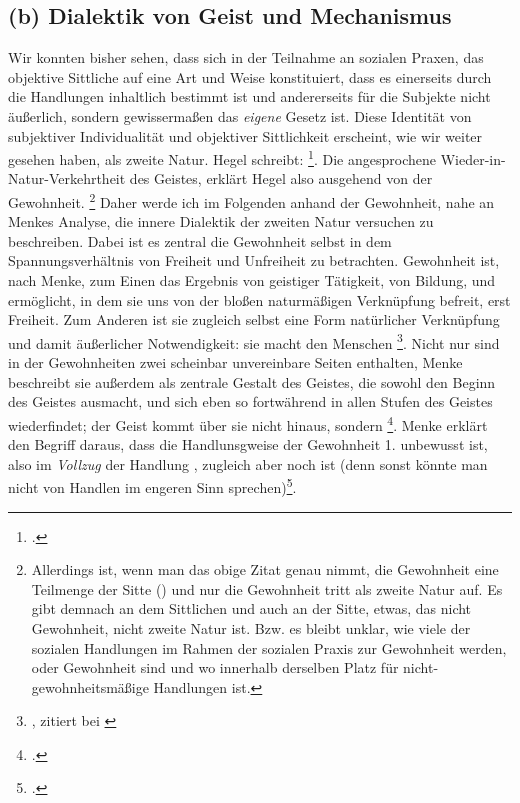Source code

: \documentclass[12pt, a4paper, openany]{report}
\begin{document}
\subsection{(b) Dialektik von Geist und Mechanismus}
Wir konnten bisher sehen, dass sich in der Teilnahme an sozialen Praxen, das objektive Sittliche auf eine Art und Weise konstituiert, dass es einerseits durch die Handlungen inhaltlich bestimmt ist und andererseits für die Subjekte nicht äußerlich, sondern gewissermaßen das \emph{eigene} Gesetz ist. 
Diese Identität von subjektiver Individualität und objektiver Sittlichkeit erscheint, wie wir weiter gesehen haben, als zweite Natur.
Hegel schreibt: \footcite[][§ 151, S. 166]{hegel_grundlinien_2017}.
Die angesprochene Wieder-in-Natur-Verkehrtheit des Geistes, erklärt Hegel also ausgehend von der Gewohnheit.
\footnote{%
    Allerdings ist, wenn man das obige Zitat genau nimmt, die Gewohnheit eine Teilmenge der Sitte () und nur die Gewohnheit tritt als zweite Natur auf.
    Es gibt demnach an dem Sittlichen und auch an der Sitte, etwas, das nicht Gewohnheit, nicht zweite Natur ist. 
    Bzw. es bleibt unklar, wie viele der sozialen Handlungen im Rahmen der sozialen Praxis zur Gewohnheit werden, oder Gewohnheit sind und wo innerhalb derselben Platz für nicht-gewohnheitsmäßige Handlungen ist. 
}
Daher werde ich im Folgenden anhand der Gewohnheit, nahe an Menkes Analyse, die innere Dialektik der zweiten Natur versuchen zu beschreiben.
Dabei ist es zentral die Gewohnheit selbst in dem Spannungsverhältnis von Freiheit und Unfreiheit zu betrachten. 
Gewohnheit ist, nach Menke, zum Einen das Ergebnis von geistiger Tätigkeit, von Bildung, und ermöglicht, in dem sie uns von der bloßen naturmäßigen Verknüpfung befreit, erst Freiheit.
Zum Anderen ist sie zugleich selbst eine Form natürlicher Verknüpfung und damit äußerlicher Notwendigkeit: sie macht den Menschen \footnote{, zitiert bei \cite[][127]{menke_autonomie_2018}}.
Nicht nur sind in der Gewohnheiten zwei scheinbar unvereinbare Seiten enthalten, Menke beschreibt sie außerdem als zentrale Gestalt des Geistes, die sowohl den Beginn des Geistes ausmacht, und sich eben so fortwährend in allen Stufen des Geistes wiederfindet; 
der Geist kommt über sie nicht hinaus, sondern \footcite[][129]{menke_autonomie_2018}.
Menke erklärt den Begriff  daraus, dass die Handlunsgweise der Gewohnheit 1. unbewusst ist, also im \emph{Vollzug} der Handlung , zugleich aber noch  ist (denn sonst könnte man nicht von Handlen im engeren Sinn sprechen)\footcite[][128]{menke_autonomie_2018}.\\
\end{document}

Exercise instructions: Reproduce the final stretch of the data above: every line from the one holding "der Geist kommt" through the end, inclusive, exactly as written and nothing else.

Exercise response:
der Geist kommt über sie nicht hinaus, sondern \footcite[][129]{menke_autonomie_2018}.
Menke erklärt den Begriff  daraus, dass die Handlunsgweise der Gewohnheit 1. unbewusst ist, also im \emph{Vollzug} der Handlung , zugleich aber noch  ist (denn sonst könnte man nicht von Handlen im engeren Sinn sprechen)\footcite[][128]{menke_autonomie_2018}.\\
\end{document}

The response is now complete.